## TASK TO COMPLETE
Print, word for word, the opening line of the data below and every line after it through the line that contains "practice management software.", but not the pictures.

**** DATASET

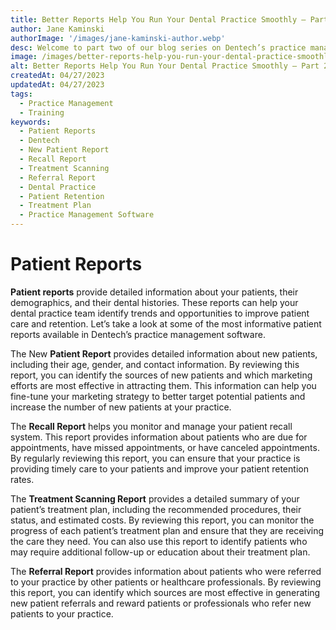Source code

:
 ```yaml
---
title: Better Reports Help You Run Your Dental Practice Smoothly – Part 2
author: Jane Kaminski
authorImage: '/images/jane-kaminski-author.webp'
desc: Welcome to part two of our blog series on Dentech’s practice management software reports. After exploring financial reports in part one, we’re now diving into patient reports. These reports offer valuable insights into patient demographics, dental histories, and more, helping you enhance patient care and retention. Let’s explore the key patient reports in Dentech’s software.
image: /images/better-reports-help-you-run-your-dental-practice-smoothly-part-2.webp
alt: Better Reports Help You Run Your Dental Practice Smoothly – Part 2
createdAt: 04/27/2023
updatedAt: 04/27/2023
tags:
  - Practice Management 
  - Training
keywords:
  - Patient Reports
  - Dentech
  - New Patient Report
  - Recall Report
  - Treatment Scanning
  - Referral Report
  - Dental Practice
  - Patient Retention
  - Treatment Plan
  - Practice Management Software
---
```


# Patient Reports

**Patient reports** provide detailed information about your patients, their demographics, and their dental histories. These reports can help your dental practice team identify trends and opportunities to improve patient care and retention. Let’s take a look at some of the most informative patient reports available in Dentech’s practice management software.

The New **Patient Report** provides detailed information about new patients, including their age, gender, and contact information. By reviewing this report, you can identify the sources of new patients and which marketing efforts are most effective in attracting them. This information can help you fine-tune your marketing strategy to better target potential patients and increase the number of new patients at your practice.

The **Recall Report** helps you monitor and manage your patient recall system. This report provides information about patients who are due for appointments, have missed appointments, or have canceled appointments. By regularly reviewing this report, you can ensure that your practice is providing timely care to your patients and improve your patient retention rates.

The **Treatment Scanning Report** provides a detailed summary of your patient’s treatment plan, including the recommended procedures, their status, and estimated costs. By reviewing this report, you can monitor the progress of each patient’s treatment plan and ensure that they are receiving the care they need. You can also use this report to identify patients who may require additional follow-up or education about their treatment plan.

The **Referral Report** provides information about patients who were referred to your practice by other patients or healthcare professionals. By reviewing this report, you can identify which sources are most effective in generating new patient referrals and reward patients or professionals who refer new patients to your practice.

********

## TASK RESULT
Source code

:
 ```yaml
---
title: Better Reports Help You Run Your Dental Practice Smoothly – Part 2
author: Jane Kaminski
authorImage: '/images/jane-kaminski-author.webp'
desc: Welcome to part two of our blog series on Dentech’s practice management software reports. After exploring financial reports in part one, we’re now diving into patient reports. These reports offer valuable insights into patient demographics, dental histories, and more, helping you enhance patient care and retention. Let’s explore the key patient reports in Dentech’s software.
image: /images/better-reports-help-you-run-your-dental-practice-smoothly-part-2.webp
alt: Better Reports Help You Run Your Dental Practice Smoothly – Part 2
createdAt: 04/27/2023
updatedAt: 04/27/2023
tags:
  - Practice Management 
  - Training
keywords:
  - Patient Reports
  - Dentech
  - New Patient Report
  - Recall Report
  - Treatment Scanning
  - Referral Report
  - Dental Practice
  - Patient Retention
  - Treatment Plan
  - Practice Management Software
---
```


# Patient Reports

**Patient reports** provide detailed information about your patients, their demographics, and their dental histories. These reports can help your dental practice team identify trends and opportunities to improve patient care and retention. Let’s take a look at some of the most informative patient reports available in Dentech’s practice management software.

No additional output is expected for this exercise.